Contrast-Enhanced Ultrasonography in the Diagnosis and Treatment Modulation of Breast Cancer

J. Pers. Med. 2021, 11(2), 81; https://doi.org/10.3390/jpm11020081
by Ioana Boca (Bene) *, Sorin M. Dudea and Anca I. Ciurea
Reviewer 1: Anonymous
Reviewer 2: Anonymous
Reviewer 3:
J. Pers. Med. 2021, 11(2), 81; https://doi.org/10.3390/jpm11020081
Submission received: 5 January 2021 / Revised: 23 January 2021 / Accepted: 28 January 2021 / Published: 30 January 2021
(This article belongs to the Special Issue Personalized Medicine in Women's Cancer)

Round 1

Reviewer 1 Report

In this manuscript, the authors investigated the method of contrast-enhanced ultrasound in the diagnosis of breast cancer. Breast cancer is very important field with early diagnosis required. CEUS as an imaging technique, can both improve qualitative and quantitative parameters of breast lesions via comparison with other methods. The technique is critical to improve our current understanding of breast cancer diagnosis. The manuscript is well-organized with results support conclusions. The study is suggested to be accepted. 

Author Response

Response to Reviewer 1 Comments

Point 1: In this manuscript, the authors investigated the method of contrast-enhanced ultrasound in the diagnosis of breast cancer. Breast cancer is very important field with early diagnosis required. CEUS as an imaging technique, can both improve qualitative and quantitative parameters of breast lesions via comparison with other methods. The technique is critical to improve our current understanding of breast cancer diagnosis. The manuscript is well-organized with results support conclusions. The study is suggested to be accepted. 

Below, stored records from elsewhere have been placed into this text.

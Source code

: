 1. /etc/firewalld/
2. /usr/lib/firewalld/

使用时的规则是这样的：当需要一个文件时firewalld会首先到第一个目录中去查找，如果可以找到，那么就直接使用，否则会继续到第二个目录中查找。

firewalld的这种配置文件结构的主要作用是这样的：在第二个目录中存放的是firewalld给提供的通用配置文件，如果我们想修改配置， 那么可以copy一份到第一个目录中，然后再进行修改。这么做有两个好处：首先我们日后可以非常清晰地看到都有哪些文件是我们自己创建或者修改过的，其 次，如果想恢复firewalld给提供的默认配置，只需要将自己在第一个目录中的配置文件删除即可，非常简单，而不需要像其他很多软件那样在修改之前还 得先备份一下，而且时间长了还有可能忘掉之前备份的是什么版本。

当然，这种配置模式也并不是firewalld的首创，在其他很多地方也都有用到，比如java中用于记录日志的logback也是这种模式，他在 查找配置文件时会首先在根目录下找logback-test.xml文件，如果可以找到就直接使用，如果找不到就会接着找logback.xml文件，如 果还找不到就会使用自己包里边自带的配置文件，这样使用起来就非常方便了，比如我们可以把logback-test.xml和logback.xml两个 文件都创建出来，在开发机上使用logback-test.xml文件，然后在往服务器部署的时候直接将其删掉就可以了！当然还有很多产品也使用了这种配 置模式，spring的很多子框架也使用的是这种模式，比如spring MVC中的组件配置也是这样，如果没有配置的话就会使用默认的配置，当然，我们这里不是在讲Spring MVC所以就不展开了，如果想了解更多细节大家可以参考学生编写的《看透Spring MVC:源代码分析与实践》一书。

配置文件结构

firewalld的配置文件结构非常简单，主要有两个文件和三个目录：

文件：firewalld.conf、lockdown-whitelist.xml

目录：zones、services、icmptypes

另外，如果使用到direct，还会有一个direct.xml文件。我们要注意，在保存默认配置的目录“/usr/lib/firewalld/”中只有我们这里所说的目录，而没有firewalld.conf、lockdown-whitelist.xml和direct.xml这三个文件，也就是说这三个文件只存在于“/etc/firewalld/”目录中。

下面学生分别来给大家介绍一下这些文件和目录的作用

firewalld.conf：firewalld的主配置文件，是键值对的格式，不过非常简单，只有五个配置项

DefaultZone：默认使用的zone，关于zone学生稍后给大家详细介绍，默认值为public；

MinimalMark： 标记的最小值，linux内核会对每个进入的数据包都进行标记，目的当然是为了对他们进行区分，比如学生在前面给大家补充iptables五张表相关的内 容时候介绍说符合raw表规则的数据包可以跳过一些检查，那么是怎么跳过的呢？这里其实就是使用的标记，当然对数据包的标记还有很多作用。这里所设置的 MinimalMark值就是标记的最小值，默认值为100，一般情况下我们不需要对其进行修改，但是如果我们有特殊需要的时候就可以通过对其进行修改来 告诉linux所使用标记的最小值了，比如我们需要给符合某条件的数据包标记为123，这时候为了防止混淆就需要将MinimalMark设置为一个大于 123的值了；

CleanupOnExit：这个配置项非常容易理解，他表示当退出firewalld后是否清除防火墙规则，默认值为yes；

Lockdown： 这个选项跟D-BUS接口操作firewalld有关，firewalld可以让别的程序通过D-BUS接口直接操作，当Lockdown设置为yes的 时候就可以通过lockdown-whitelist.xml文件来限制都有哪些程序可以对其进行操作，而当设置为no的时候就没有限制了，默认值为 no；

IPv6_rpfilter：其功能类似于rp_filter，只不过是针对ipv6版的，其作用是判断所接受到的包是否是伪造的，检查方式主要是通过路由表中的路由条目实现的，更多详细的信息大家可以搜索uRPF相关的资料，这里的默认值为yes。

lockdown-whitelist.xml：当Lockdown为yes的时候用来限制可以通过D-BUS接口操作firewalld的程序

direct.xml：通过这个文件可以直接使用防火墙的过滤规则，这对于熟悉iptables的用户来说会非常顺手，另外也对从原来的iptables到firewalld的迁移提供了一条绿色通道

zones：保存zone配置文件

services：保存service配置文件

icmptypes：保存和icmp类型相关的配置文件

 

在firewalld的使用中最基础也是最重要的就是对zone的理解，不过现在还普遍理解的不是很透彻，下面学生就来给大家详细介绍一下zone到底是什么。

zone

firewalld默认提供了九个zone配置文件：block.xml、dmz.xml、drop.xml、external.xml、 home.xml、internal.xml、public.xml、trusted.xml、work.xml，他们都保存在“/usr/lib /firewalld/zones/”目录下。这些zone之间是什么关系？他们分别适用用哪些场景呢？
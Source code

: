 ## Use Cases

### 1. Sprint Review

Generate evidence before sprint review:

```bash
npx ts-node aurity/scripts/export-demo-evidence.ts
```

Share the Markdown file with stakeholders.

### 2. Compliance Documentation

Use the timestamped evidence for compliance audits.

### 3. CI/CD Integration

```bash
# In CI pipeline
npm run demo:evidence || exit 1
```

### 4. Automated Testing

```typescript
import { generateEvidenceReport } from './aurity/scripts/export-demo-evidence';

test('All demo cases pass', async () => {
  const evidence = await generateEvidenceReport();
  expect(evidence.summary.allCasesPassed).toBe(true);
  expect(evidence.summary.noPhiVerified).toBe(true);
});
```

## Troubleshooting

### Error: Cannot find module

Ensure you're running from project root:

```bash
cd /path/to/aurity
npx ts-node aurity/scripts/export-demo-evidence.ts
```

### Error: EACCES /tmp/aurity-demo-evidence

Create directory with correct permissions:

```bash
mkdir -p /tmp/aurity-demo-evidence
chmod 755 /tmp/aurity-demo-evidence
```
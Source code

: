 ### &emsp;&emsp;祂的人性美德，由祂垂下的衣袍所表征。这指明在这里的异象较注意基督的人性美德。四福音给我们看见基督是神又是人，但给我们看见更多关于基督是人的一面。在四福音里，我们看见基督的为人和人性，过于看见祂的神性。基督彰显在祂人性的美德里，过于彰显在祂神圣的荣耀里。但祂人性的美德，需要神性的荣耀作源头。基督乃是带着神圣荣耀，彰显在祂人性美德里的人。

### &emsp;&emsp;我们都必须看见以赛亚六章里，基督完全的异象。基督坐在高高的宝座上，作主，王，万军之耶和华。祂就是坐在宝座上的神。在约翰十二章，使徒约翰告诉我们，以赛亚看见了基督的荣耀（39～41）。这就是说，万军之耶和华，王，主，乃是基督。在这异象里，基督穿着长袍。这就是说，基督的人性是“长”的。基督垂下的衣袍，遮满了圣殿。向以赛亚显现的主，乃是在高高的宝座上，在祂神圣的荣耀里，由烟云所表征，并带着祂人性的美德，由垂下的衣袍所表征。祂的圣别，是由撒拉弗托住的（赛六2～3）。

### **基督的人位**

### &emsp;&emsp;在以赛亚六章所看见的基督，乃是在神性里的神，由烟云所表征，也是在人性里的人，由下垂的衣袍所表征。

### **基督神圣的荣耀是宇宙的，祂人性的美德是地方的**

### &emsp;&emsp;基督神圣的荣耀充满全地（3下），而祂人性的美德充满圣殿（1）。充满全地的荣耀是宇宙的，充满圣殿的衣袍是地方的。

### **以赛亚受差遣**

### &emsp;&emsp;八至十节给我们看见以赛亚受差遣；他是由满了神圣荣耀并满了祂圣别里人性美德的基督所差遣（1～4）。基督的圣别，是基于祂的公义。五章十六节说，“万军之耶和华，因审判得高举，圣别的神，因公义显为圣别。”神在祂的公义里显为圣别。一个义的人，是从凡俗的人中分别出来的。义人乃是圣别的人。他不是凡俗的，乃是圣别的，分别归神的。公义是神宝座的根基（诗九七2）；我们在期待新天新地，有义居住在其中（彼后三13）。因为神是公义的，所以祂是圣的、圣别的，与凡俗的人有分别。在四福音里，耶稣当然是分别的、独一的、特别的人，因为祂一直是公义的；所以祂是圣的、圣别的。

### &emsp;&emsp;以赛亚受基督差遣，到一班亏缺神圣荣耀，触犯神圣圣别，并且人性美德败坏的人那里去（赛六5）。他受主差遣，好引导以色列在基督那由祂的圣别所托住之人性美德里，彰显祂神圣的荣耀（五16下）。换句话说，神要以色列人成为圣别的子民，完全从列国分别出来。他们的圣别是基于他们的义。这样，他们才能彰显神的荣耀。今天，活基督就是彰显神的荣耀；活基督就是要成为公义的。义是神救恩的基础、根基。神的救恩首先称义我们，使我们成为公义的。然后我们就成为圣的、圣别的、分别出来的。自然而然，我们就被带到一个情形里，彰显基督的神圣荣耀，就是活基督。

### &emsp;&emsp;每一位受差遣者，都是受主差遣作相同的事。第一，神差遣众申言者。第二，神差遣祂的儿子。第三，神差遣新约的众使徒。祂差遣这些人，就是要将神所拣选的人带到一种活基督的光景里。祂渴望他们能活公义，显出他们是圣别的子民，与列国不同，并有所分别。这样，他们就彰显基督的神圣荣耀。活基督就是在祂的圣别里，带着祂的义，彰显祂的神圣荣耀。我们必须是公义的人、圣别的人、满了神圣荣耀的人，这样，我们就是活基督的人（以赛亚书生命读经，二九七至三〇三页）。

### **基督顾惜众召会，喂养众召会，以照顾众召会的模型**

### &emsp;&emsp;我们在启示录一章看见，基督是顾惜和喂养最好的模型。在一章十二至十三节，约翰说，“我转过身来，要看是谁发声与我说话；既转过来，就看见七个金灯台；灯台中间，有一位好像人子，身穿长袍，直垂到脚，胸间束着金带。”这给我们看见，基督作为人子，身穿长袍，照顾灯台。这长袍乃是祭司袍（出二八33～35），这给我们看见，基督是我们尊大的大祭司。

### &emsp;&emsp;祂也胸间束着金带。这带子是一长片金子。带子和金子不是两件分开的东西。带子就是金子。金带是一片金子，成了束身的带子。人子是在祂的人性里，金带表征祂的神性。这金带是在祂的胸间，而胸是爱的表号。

Response 1: Dear reviewer,

We would like to thank you for taking the time to carefully evaluate our article. Thank you for your appreciation and for your positive response.

Best regards,

Ioana Boca

Reviewer 2 Report

Thanks for submitting this interesting work about the role of contrast-enhanced ultrasound in breast cancer in terms of diagnosis, staging and follow-up of the post-treatment response.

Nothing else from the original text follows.